— DESCRIPTION OF THE TASK —
An exact copy of the listing below is the answer, with the pictures removed.

━━━━━ DATASET ENTRIES ━━━━━

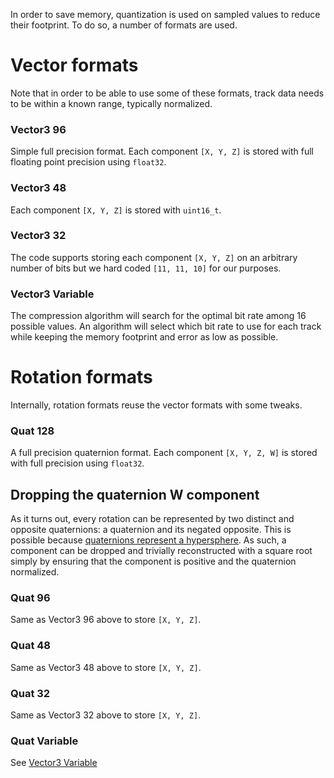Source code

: In order to save memory, quantization is used on sampled values to reduce their footprint. To do so, a number of formats are used.

# Vector formats

Note that in order to be able to use some of these formats, track data needs to be within a known range, typically normalized.

### Vector3 96

Simple full precision format. Each component `[X, Y, Z]` is stored with full floating point precision using `float32`.

### Vector3 48

Each component `[X, Y, Z]` is stored with `uint16_t`.

### Vector3 32

The code supports storing each component `[X, Y, Z]` on an arbitrary number of bits but we hard coded `[11, 11, 10]` for our purposes.

### Vector3 Variable

The compression algorithm will search for the optimal bit rate among 16 possible values. An algorithm will select which bit rate to use for each track while keeping the memory footprint and error as low as possible.

# Rotation formats

Internally, rotation formats reuse the vector formats with some tweaks.

### Quat 128

A full precision quaternion format. Each component `[X, Y, Z, W]` is stored with full precision using `float32`.

## Dropping the quaternion W component

As it turns out, every rotation can be represented by two distinct and opposite quaternions: a quaternion and its negated opposite. This is possible because [quaternions represent a hypersphere](https://en.wikipedia.org/wiki/Quaternions_and_spatial_rotation#The_hypersphere_of_rotations). As such, a component can be dropped and trivially reconstructed with a square root simply by ensuring that the component is positive and the quaternion normalized.

### Quat 96

Same as Vector3 96 above to store `[X, Y, Z]`.

### Quat 48

Same as Vector3 48 above to store `[X, Y, Z]`.

### Quat 32

Same as Vector3 32 above to store `[X, Y, Z]`.

### Quat Variable

See [Vector3 Variable](https://github.com/nfrechette/acl/blob/develop/docs/rotation_and_vector_formats.md#vector3-variable)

━━━━━

— RESPONSE BOX —
Source code

: In order to save memory, quantization is used on sampled values to reduce their footprint. To do so, a number of formats are used.

# Vector formats

Note that in order to be able to use some of these formats, track data needs to be within a known range, typically normalized.

### Vector3 96

Simple full precision format. Each component `[X, Y, Z]` is stored with full floating point precision using `float32`.

### Vector3 48

Each component `[X, Y, Z]` is stored with `uint16_t`.

### Vector3 32

The code supports storing each component `[X, Y, Z]` on an arbitrary number of bits but we hard coded `[11, 11, 10]` for our purposes.

### Vector3 Variable

The compression algorithm will search for the optimal bit rate among 16 possible values. An algorithm will select which bit rate to use for each track while keeping the memory footprint and error as low as possible.

# Rotation formats

Internally, rotation formats reuse the vector formats with some tweaks.

### Quat 128

A full precision quaternion format. Each component `[X, Y, Z, W]` is stored with full precision using `float32`.

## Dropping the quaternion W component

As it turns out, every rotation can be represented by two distinct and opposite quaternions: a quaternion and its negated opposite. This is possible because [quaternions represent a hypersphere](https://en.wikipedia.org/wiki/Quaternions_and_spatial_rotation#The_hypersphere_of_rotations). As such, a component can be dropped and trivially reconstructed with a square root simply by ensuring that the component is positive and the quaternion normalized.

### Quat 96

Same as Vector3 96 above to store `[X, Y, Z]`.

### Quat 48

Same as Vector3 48 above to store `[X, Y, Z]`.

### Quat 32

Same as Vector3 32 above to store `[X, Y, Z]`.

### Quat Variable

See [Vector3 Variable](https://github.com/nfrechette/acl/blob/develop/docs/rotation_and_vector_formats.md#vector3-variable)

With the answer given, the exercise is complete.